§ **Records for the exercise**:

—————

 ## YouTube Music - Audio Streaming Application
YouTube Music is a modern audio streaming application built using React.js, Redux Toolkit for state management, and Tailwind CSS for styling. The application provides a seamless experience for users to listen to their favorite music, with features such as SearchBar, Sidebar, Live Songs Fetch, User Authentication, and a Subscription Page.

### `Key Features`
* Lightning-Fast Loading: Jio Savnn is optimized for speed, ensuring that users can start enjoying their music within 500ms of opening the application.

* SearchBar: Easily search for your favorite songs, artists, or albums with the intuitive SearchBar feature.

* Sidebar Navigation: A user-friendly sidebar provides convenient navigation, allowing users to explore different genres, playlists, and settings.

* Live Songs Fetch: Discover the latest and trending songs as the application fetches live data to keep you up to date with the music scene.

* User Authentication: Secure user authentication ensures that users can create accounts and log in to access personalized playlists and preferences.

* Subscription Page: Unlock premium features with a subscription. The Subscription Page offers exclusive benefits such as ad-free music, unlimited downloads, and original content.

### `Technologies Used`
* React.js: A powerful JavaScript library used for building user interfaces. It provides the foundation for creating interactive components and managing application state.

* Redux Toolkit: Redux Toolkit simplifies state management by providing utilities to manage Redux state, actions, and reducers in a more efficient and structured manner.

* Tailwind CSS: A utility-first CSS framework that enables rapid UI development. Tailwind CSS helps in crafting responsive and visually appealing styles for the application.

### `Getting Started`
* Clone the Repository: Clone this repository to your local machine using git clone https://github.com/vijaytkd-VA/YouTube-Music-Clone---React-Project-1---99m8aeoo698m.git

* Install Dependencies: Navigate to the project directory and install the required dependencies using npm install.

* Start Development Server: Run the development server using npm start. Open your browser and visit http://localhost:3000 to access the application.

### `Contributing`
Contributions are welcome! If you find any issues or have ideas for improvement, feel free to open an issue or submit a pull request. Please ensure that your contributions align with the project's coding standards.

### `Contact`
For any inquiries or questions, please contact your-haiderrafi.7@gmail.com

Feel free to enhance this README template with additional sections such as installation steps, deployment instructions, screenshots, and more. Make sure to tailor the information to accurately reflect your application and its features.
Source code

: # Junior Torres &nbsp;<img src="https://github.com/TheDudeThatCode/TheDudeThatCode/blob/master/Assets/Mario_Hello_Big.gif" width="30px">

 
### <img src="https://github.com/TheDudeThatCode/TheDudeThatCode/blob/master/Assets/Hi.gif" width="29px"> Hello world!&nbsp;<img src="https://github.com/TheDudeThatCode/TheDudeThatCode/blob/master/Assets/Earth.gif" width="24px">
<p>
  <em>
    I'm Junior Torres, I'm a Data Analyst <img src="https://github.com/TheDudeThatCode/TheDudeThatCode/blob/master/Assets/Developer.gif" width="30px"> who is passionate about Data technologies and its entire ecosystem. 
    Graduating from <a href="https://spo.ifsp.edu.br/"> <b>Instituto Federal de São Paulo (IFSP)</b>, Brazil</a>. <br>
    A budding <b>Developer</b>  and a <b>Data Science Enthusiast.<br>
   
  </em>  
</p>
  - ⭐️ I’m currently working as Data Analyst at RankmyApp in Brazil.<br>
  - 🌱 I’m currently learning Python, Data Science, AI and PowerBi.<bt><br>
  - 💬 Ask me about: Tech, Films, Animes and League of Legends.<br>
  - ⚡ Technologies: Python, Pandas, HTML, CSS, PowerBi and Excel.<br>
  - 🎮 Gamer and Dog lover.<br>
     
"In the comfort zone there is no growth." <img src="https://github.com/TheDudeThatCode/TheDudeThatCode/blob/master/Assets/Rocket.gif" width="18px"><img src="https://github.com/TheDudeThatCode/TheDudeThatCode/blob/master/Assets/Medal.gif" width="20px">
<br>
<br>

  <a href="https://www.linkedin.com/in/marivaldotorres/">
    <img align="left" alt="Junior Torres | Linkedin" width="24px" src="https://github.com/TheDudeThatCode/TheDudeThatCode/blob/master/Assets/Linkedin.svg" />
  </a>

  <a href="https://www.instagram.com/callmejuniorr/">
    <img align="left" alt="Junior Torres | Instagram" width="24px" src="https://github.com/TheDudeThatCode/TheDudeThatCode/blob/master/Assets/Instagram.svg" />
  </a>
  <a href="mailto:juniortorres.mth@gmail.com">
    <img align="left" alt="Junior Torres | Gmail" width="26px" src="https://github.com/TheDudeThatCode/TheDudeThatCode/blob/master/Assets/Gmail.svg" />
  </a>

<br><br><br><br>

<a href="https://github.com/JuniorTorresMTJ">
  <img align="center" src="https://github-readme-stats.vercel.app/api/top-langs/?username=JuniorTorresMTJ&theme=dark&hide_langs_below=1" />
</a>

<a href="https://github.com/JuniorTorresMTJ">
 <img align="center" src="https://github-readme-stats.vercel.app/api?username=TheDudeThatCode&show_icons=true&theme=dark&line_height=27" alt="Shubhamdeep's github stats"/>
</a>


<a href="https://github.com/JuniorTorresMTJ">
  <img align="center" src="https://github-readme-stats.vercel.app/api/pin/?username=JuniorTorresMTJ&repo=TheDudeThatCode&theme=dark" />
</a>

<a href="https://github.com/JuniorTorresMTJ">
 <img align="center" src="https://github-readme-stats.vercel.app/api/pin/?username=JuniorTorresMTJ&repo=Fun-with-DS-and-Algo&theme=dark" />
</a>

—————

§ **The problem**: Your reply must be one number: how many lines of the material hold the string "free".

§ **Expected answer**: 3